▸ **ACTION ITEM**: From the entries below, reproduce exactly the line containing "Here's where you", the line containing "##### **MailChimp**", and every line in between, with nothing added.

DATA TO USE: Begin

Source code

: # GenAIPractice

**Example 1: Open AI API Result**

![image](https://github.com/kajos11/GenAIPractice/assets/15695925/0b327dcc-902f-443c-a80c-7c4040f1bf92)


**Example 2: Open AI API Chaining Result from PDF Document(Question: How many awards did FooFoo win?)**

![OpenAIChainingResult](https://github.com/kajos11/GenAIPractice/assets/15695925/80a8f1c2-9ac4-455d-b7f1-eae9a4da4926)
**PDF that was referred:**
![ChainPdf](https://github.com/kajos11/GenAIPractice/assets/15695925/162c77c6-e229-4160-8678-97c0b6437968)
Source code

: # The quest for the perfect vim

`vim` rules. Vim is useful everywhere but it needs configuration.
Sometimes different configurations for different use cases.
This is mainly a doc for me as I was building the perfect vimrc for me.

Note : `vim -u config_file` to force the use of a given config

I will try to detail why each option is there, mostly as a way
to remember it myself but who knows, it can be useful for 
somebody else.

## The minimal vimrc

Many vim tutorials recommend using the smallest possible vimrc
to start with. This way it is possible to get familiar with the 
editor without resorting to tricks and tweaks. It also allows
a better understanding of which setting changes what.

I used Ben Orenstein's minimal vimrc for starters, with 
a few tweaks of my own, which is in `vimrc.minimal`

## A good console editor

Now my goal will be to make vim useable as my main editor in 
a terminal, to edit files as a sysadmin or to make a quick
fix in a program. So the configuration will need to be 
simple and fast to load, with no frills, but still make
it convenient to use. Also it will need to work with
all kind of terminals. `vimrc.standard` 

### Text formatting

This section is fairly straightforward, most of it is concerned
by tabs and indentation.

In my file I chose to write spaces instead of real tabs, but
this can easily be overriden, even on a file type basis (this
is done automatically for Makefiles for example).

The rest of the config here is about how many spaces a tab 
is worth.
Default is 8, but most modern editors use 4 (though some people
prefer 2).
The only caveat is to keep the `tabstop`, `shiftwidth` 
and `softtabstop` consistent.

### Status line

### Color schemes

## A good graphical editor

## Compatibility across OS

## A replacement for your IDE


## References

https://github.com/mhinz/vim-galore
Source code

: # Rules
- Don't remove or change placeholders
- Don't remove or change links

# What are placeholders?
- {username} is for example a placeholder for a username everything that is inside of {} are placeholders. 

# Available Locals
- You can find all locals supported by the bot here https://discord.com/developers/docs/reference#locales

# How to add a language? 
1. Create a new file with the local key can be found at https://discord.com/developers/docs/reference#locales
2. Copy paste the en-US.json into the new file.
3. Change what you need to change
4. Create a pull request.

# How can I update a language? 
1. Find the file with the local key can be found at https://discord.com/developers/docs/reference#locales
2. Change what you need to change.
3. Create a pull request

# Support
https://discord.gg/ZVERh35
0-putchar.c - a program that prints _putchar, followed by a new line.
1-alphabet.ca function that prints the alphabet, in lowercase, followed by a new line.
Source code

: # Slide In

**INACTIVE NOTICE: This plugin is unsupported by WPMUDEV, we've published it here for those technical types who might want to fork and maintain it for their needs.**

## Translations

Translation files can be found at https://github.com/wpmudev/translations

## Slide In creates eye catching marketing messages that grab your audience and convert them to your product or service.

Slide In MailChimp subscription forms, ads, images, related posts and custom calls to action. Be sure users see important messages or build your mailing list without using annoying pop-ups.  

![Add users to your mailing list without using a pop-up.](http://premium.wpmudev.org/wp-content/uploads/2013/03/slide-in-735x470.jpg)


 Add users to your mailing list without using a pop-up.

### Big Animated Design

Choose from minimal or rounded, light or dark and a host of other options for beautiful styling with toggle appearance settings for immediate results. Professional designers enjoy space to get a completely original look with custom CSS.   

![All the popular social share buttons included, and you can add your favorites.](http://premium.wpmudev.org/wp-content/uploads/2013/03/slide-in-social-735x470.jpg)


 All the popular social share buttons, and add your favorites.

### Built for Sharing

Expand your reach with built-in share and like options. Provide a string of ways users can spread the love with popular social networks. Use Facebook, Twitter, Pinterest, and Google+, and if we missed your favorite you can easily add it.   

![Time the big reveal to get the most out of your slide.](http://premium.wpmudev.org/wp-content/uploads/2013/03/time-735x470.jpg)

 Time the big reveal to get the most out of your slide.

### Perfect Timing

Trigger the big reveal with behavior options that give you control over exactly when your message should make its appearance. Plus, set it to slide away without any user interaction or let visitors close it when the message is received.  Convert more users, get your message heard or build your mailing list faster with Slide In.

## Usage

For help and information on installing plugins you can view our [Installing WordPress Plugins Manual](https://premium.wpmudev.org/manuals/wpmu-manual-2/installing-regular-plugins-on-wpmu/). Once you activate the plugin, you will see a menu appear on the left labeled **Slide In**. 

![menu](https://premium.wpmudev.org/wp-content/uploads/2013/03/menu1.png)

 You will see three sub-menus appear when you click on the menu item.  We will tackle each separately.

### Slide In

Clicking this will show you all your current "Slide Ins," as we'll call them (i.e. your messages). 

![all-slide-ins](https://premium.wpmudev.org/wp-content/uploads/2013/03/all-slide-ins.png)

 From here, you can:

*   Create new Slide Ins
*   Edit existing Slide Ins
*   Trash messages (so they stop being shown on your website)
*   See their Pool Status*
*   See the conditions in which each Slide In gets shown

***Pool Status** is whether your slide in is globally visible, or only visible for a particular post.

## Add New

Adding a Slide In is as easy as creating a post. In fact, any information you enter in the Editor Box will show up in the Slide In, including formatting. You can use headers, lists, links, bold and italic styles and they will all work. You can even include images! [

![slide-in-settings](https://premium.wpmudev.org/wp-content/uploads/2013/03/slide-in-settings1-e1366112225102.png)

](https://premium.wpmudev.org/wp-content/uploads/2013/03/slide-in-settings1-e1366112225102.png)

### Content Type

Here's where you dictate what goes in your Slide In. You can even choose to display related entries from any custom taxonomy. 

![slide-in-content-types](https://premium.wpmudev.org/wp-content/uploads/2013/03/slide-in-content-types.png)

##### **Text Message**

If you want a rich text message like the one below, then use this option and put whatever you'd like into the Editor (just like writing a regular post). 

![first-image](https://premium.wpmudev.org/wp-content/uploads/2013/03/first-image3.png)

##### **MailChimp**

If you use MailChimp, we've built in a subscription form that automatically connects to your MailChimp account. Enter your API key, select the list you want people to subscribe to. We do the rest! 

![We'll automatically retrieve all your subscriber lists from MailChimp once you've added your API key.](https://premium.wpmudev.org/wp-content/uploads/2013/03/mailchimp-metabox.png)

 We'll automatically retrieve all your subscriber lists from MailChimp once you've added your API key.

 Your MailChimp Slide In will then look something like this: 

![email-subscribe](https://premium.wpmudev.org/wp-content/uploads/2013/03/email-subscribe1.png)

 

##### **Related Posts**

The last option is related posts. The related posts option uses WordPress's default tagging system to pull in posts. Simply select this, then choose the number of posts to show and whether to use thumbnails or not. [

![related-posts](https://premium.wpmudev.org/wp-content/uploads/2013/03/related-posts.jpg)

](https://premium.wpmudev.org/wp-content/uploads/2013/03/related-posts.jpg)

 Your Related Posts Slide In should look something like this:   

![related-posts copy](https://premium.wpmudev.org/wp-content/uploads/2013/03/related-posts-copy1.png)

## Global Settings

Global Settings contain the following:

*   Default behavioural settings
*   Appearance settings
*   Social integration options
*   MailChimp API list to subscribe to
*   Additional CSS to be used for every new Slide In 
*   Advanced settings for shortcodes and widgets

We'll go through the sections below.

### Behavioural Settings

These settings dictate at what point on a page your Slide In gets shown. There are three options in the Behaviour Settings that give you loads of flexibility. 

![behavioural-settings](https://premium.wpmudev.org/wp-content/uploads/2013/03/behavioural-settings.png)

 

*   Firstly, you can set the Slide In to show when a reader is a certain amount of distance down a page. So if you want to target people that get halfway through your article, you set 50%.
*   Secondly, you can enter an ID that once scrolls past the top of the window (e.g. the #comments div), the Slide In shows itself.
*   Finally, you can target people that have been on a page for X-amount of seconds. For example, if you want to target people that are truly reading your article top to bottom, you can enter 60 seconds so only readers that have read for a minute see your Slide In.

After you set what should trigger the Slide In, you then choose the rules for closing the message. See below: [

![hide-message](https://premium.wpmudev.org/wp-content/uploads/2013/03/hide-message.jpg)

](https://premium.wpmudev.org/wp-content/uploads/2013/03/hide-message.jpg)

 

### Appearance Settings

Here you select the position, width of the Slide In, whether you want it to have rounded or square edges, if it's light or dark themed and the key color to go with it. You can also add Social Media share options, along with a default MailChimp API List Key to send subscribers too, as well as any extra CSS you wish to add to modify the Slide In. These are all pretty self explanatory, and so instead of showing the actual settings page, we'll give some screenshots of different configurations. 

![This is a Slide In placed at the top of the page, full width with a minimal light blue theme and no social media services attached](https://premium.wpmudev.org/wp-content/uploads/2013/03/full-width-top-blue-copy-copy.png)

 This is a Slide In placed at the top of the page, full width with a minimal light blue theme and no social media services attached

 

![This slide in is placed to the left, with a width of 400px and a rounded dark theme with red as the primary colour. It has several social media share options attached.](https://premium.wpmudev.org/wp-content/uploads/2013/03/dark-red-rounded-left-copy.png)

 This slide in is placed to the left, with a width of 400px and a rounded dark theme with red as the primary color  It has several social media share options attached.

DATA TO USE: End

▸ **SOLVED PROBLEM**:
Here's where you dictate what goes in your Slide In. You can even choose to display related entries from any custom taxonomy. 

![slide-in-content-types](https://premium.wpmudev.org/wp-content/uploads/2013/03/slide-in-content-types.png)

##### **Text Message**

If you want a rich text message like the one below, then use this option and put whatever you'd like into the Editor (just like writing a regular post). 

![first-image](https://premium.wpmudev.org/wp-content/uploads/2013/03/first-image3.png)

##### **MailChimp**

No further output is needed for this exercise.